**EXERCISE DETAILS:** Every line in the material below that includes "imagine" should be copied.

**TASK MATERIAL:**
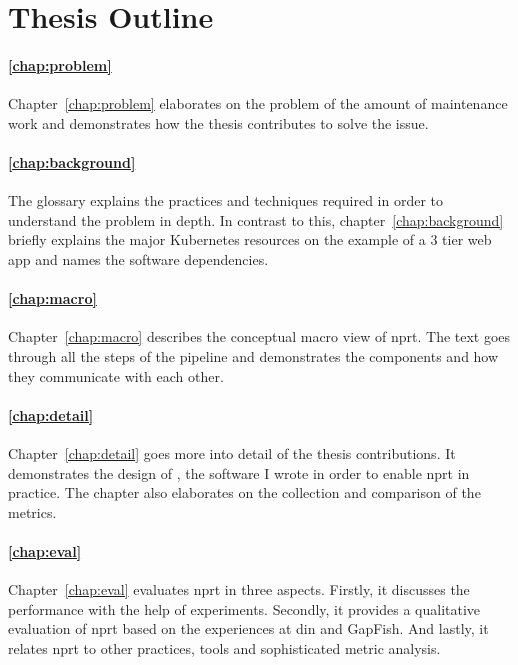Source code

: \section{Thesis Outline}

\paragraph{\ref{chap:problem} }
Chapter~\ref{chap:problem} elaborates on the problem of the amount of maintenance work and
demonstrates how the thesis contributes to solve the issue.

\paragraph{\ref{chap:background} }
The glossary explains the practices and techniques required in order to understand the
problem in depth. In contrast to this, chapter~\ref{chap:background} briefly explains the
major Kubernetes resources on the example of a 3 tier web app and names the software
dependencies.

\paragraph{\ref{chap:macro} }
Chapter~\ref{chap:macro} describes the conceptual macro view of \gls{nprt}. The text goes
through all the steps of the pipeline and demonstrates the components and how they
communicate with each other.

\paragraph{\ref{chap:detail} }
Chapter~\ref{chap:detail} goes more into detail of the thesis contributions. It
demonstrates the design of \deployer, the software I wrote in order to enable \gls{nprt}
in practice. The chapter also elaborates on the collection and comparison of the metrics.

\paragraph{\ref{chap:eval} }
Chapter~\ref{chap:eval} evaluates \gls{nprt} in three aspects. Firstly, it discusses the
performance with the help of experiments. Secondly, it provides a qualitative evaluation
of \gls{nprt} based on the experiences at \gls{din} and GapFish. And lastly, it relates
\gls{nprt} to other practices, tools and sophisticated metric analysis.

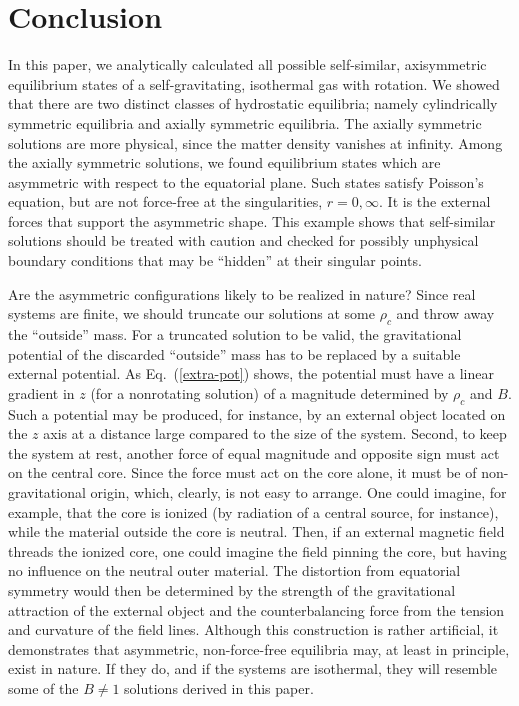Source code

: \section{Conclusion \label{S:CONCL} }

In this paper, we analytically calculated all possible self-similar, 
axisymmetric equilibrium states of a self-gravitating, isothermal gas with 
rotation. We showed that there are two distinct classes of hydrostatic 
equilibria; namely cylindrically symmetric equilibria and axially symmetric 
equilibria. The axially symmetric solutions are more physical, since the 
matter density vanishes at infinity. Among 
the axially symmetric solutions, we found equilibrium states which are 
asymmetric with respect to the equatorial plane. Such states satisfy Poisson's 
equation, but are not force-free at the singularities, $r=0,\infty$.
It is the external forces that support the asymmetric shape.
This example shows that self-similar solutions should be treated with 
caution and checked for possibly unphysical boundary conditions that may be 
``hidden'' at their singular points. 

Are the asymmetric configurations likely to be realized in nature? 
Since real systems are finite, we should truncate our solutions at 
some $\rho_c$ and throw away the ``outside'' mass. For a truncated solution 
to be valid, the gravitational potential of the discarded ``outside'' mass has 
to be replaced by a suitable external potential. As Eq.\ (\ref{extra-pot}) 
shows, the potential must have a linear gradient in $z$ (for a nonrotating
solution) of a magnitude determined by $\rho_c$ and $B$. Such a potential 
may be produced, for instance, by an external object located on the $z$ 
axis at a distance large compared to the size of the system. Second, 
to keep the system at rest, another force of equal magnitude and opposite 
sign must act on the central core. Since the force must act on the core alone,
it must be of non-gravitational origin, which, clearly, is not easy to
arrange. One could imagine, for example, that the core is ionized (by radiation 
of a central source, for instance), while the material outside the core is 
neutral. Then, if an external magnetic field threads the ionized core, one 
could imagine the field pinning the core, but having no influence on the 
neutral outer material. The distortion from equatorial symmetry would then 
be determined by the strength of the gravitational attraction of the external 
object and the counterbalancing force from the tension and curvature of the
field lines. Although this construction is rather artificial, it demonstrates 
that asymmetric, non-force-free equilibria may, at least in principle, exist 
in nature. If they do, and if the systems are isothermal, they will resemble
some of the $B\not=1$ solutions derived in this paper.


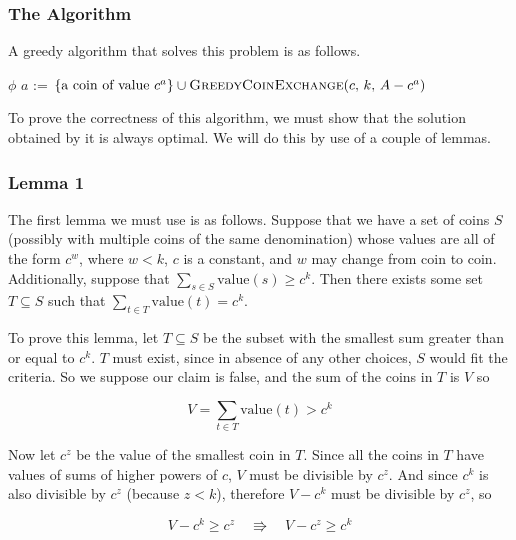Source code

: \documentclass{article}
\begin{document}
\subsubsection*{The Algorithm}

A greedy algorithm that solves this problem is as follows.

\begin{algorithm}
	\begin{algorithmic}
		\Return \(\phi\)
		\EndIf
		\State \(a\) := 
		\State \Return \(\{\text{a coin of value } c^a\} \cup \text{\Call{GreedyCoinExchange}{$c$, $k$, $A - c^a$}}\)
		\EndFunction
	\end{algorithmic}
\end{algorithm}

To prove the correctness of this algorithm, we must show that the solution obtained by it is always optimal. We will do this by use of a couple of lemmas.

\subsubsection*{Lemma 1}

The first lemma we must use is as follows. Suppose that we have a set of coins \(S\) (possibly with multiple coins of the same denomination) whose values are all of the form \(c^w\), where \(w<k\), \(c\) is a constant, and \(w\) may change from coin to coin. Additionally, suppose that \(\sum_{s \in S}\text{value}(s) \geq c^k\). Then there exists some set \(T \subseteq S\) such that \(\sum_{t \in T}\text{value}(t) = c^k\).

To prove this lemma, let \(T \subseteq S\) be the subset with the smallest sum greater than or equal to \(c^k\). \(T\) must exist, since in absence of any other choices, \(S\) would fit the criteria. So we suppose our claim is false, and the sum of the coins in \(T\) is \(V\) so

\[V = \sum_{t \in T} \text{value} (t) > c^k\]

Now let \(c^z\) be the value of the smallest coin in \(T\). Since all the coins in \(T\) have values of sums of higher powers of \(c\), \(V\) must be divisible by \(c^z\). And since \(c^k\) is also divisible by \(c^z\) (because \(z < k\)), therefore \(V - c^k\) must be divisible by \(c^z\), so

\[V - c^k \geq c^z \quad \Rrightarrow \quad V - c^z \geq c^k\]
\end{document}
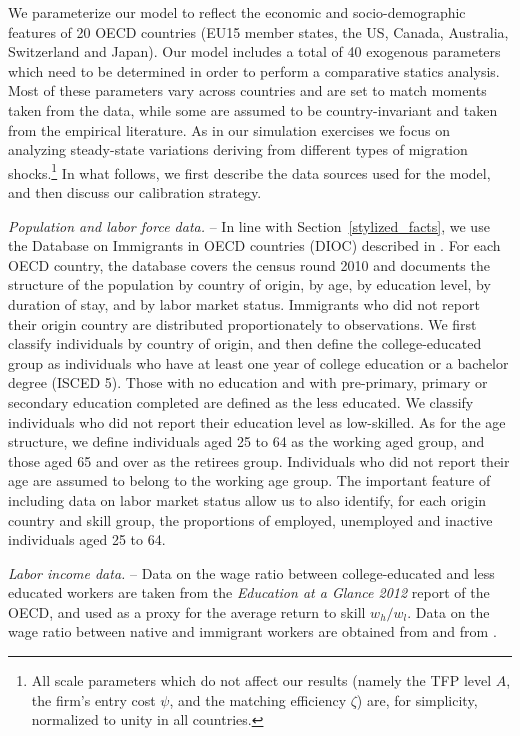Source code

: \documentclass[a4paper,12pt]{article}
\begin{document}
We parameterize our model to reflect the economic and socio-demographic features of 20 OECD countries (EU15 member states, the US, Canada, Australia, Switzerland and Japan). 
Our model includes a total of 40 exogenous parameters which need to be determined in order to perform a comparative statics analysis. Most of these parameters vary across countries and are set to match moments taken from the data, while some are assumed to be country-invariant and taken from the empirical literature. As in our simulation exercises we focus on analyzing steady-state variations deriving from different types of migration shocks.\footnote{All scale parameters which do not affect our results (namely the TFP level $A$, the firm's entry cost  $\psi$, and the matching efficiency $\zeta$) are, for simplicity, normalized to unity in all countries.} In what follows, we first describe the data sources used for the model, and then discuss our calibration strategy.

\emph{Population and labor force data.} -- In  line  with  Section~\ref{stylized_facts},  we  use  the  Database  on  Immigrants in OECD countries (DIOC) described in \citet{Arslan2014}. For each OECD country, the database covers the census round 2010 and documents the structure of the population by country of origin, by age, by education level, by duration of stay, and by labor market status.  Immigrants who did not report their origin country are distributed proportionately to observations. We first classify individuals by country of origin, and then define the college-educated group as individuals who have at least one year of college education or a bachelor degree (ISCED 5).  Those with no education and with pre-primary, primary or secondary education completed are defined as the less educated. We classify individuals who did not report their education level
as low-skilled.  As for the age structure, we define individuals aged 25 to 64 as the working
aged group, and  those aged 65 and over as the retirees group. Individuals who did not report their age are assumed to belong to the working age group. The important feature of including data on labor market status allow us to also identify, for each origin country and skill group, the proportions of employed, unemployed and inactive individuals aged 25 to 64.

\emph{Labor income data.} -- Data on the wage ratio between college-educated and less educated workers are taken from the \textit{Education at a Glance 2012} report of the OECD, and used  as a proxy for the average return to skill $w_h/w_l$. Data on the wage ratio between native and immigrant workers are obtained from \citet{Buchel2005} and from \citet{Docquier2014}.
\end{document}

**EXERCISE RESULT:**
arrange. One could imagine, for example, that the core is ionized (by radiation 
could imagine the field pinning the core, but having no influence on the 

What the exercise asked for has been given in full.